I Mi primer encuentro con el Che


-¡Ernesto, Ernesto, hay que escapar! Los bolivianos son muchos, y están los gurkas entrenados por Estados Unidos.
-¡¿Pero tú quién eres?!¡¿De dónde apareciste?!
-No importa, Ernesto, pero debes huir, los van a masacrar, ya no los apoya nadie. La Unión Soviética nunca lo hizo, y el pueblo boliviano ahora los ignora.
-¡¿Pero me puedes decir quién carajo eres?! ¡¿Quiénes son los gurkas?!
-No... gurkas no, rangers quise decir, los soldados bolivianos entrenados por Estados Unidos y la CIA.
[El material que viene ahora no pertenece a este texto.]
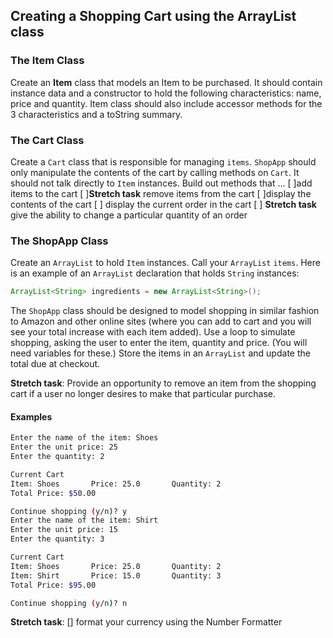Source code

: ## Creating a Shopping Cart using the ArrayList class

### The Item Class

Create an **Item** class that models an Item to be purchased. It should contain instance data and a constructor to hold the following characteristics: name, price and quantity. Item class should also include accessor methods for the 3 characteristics and a toString summary.

### The Cart Class
Create a `Cart` class that is responsible for managing `items`. `ShopApp` should only manipulate the contents of the cart by calling methods on `Cart`. It should not talk directly to `Item` instances.
Build out methods that ...
[ ]add items to the cart
[ ]**Stretch task** remove items from the cart 
[ ]display the contents of the cart
[ ] display the current order in the cart
[ ] **Stretch task** give the ability to change a particular quantity of an order

### The ShopApp Class

Create an `ArrayList` to hold `Item` instances. Call your `ArrayList` `items`. Here is an example of an `ArrayList` declaration that holds `String` instances:

```java
ArrayList<String> ingredients = new ArrayList<String>();
```

The `ShopApp` class should be designed to model shopping in similar fashion to Amazon and other online sites (where you can add to cart and you will see your total increase with each item added). Use a loop to simulate shopping, asking the user to enter the item, quantity and price. (You will need variables for these.) Store the items in an `ArrayList` and update the total due at checkout.

 **Stretch task**: Provide an opportunity to remove an item from the shopping cart if a user no longer desires to make that particular purchase.

#### Examples

```bash
Enter the name of the item: Shoes
Enter the unit price: 25
Enter the quantity: 2

Current Cart
Item: Shoes		  Price: 25.0	    Quantity: 2
Total Price: $50.00

Continue shopping (y/n)? y
Enter the name of the item: Shirt
Enter the unit price: 15
Enter the quantity: 3

Current Cart
Item: Shoes		  Price: 25.0	    Quantity: 2		
Item: Shirt		  Price: 15.0	    Quantity: 3		
Total Price: $95.00

Continue shopping (y/n)? n
```

**Stretch task**: 
[] format your currency using the Number Formatter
El ruido de las balas era cada vez más fuerte en las inhóspitas postrimerías de la selva boliviana. Al escenario empobrecido con el paisaje ruin y el maltrecho grupo del Che, lo sobresaltaba la sordidez de frenéticos ritmos descompuestos en pólvora. Ernesto ya no podía seguir con la testarudez del avance, pero reagrupado con los dieciséis compañeros que le quedaban, resistía y no hacía lo que en Sierra Maestra se juró no hacer nunca: retroceder.
“Eso ya lo sé, tengo información. Son tropas especiales del ejército boliviano, y al frente está un capitán del ejército”, decía el Che con fastidio.
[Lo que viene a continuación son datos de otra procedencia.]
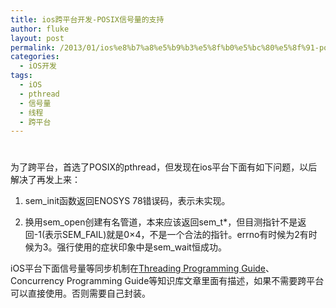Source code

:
 ```yaml
---
title: ios跨平台开发-POSIX信号量的支持
author: fluke
layout: post
permalink: /2013/01/ios%e8%b7%a8%e5%b9%b3%e5%8f%b0%e5%bc%80%e5%8f%91-posix%e4%bf%a1%e5%8f%b7%e9%87%8f%e7%9a%84%e6%94%af%e6%8c%81/
categories:
  - iOS开发
tags:
  - iOS
  - pthread
  - 信号量
  - 线程
  - 跨平台
---
```

# 

为了跨平台，首选了POSIX的pthread，但发现在ios平台下面有如下问题，以后解决了再发上来：

1. sem_init函数返回ENOSYS 78错误码，表示未实现。

2. 换用sem\_open创建有名管道，本来应该返回sem\_t*，但目测指针不是返回-1(表示SEM\_FAIL)就是0×4，不是一个合法的指针。errno有时候为2有时候为3。强行使用的症状印象中是sem\_wait恒成功。

iOS平台下面信号量等同步机制在[Threading Programming Guide][1]、Concurrency Programming Guide等知识库文章里面有描述，如果不需要跨平台可以直接使用。否则需要自己封装。

 [1]: http://developer.apple.com/library/mac/#documentation/Cocoa/Conceptual/Multithreading/Introduction/Introduction.html#//apple_ref/doc/uid/10000057i-CH1-SW1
-Sí, se trata del capitán Gary Prado Salmón
-¡¿Pero...!

Me empecé a diluir y creí entender que el Che me trataba de espía. Comenzaron a desfilar rostros y paisajes, y el sepia pasó a envolver y a dejar sin matices la fugacidad con la que aparecieron imágenes triviales de la realidad cotidiana. Ni en los misterios ni en las fantasías del sueño, ni siquiera de mentira puedo demostrar algo de valentía. Ante el inminente peligro siempre cometo la cobardía de refugiarme en la vigilia. Me despierto, y lo peor es que me siento aliviado. Pero cuando este tipo de sueños ocurren, esa tenue felicidad de descubrirme a salvo tapado hasta la barbilla se convierte de a poco en desazón. Comienzo a añorar la fantástica aventura a la vez que voy tomando conciencia de que me aguarda otro día previsible, una exacta fotocopia de ayer y un anticipo completo de lo que será mañana.
Aquel día que tomó su curso tras el primer sueño con el Che, fue especialmente intolerable. La pasé pensando en ese hombre ingenuo y santo, que rompió con un beso en la frente de su madre el certificado de bienestar firmado por su apellido compuesto, y que después hizo más o menos lo mismo apagándose privilegiados calores del poder revolucionario cubano. Y yo yendo al seguro trámite de mi día, a completar horas vacías que me redondeen la subsistencia en recibo a fin de mes. Qué vidas tan distintas las del Che y la mía. El tuvo asma y yo también tuve siempre. Yo lo usé de excusa y él de musa.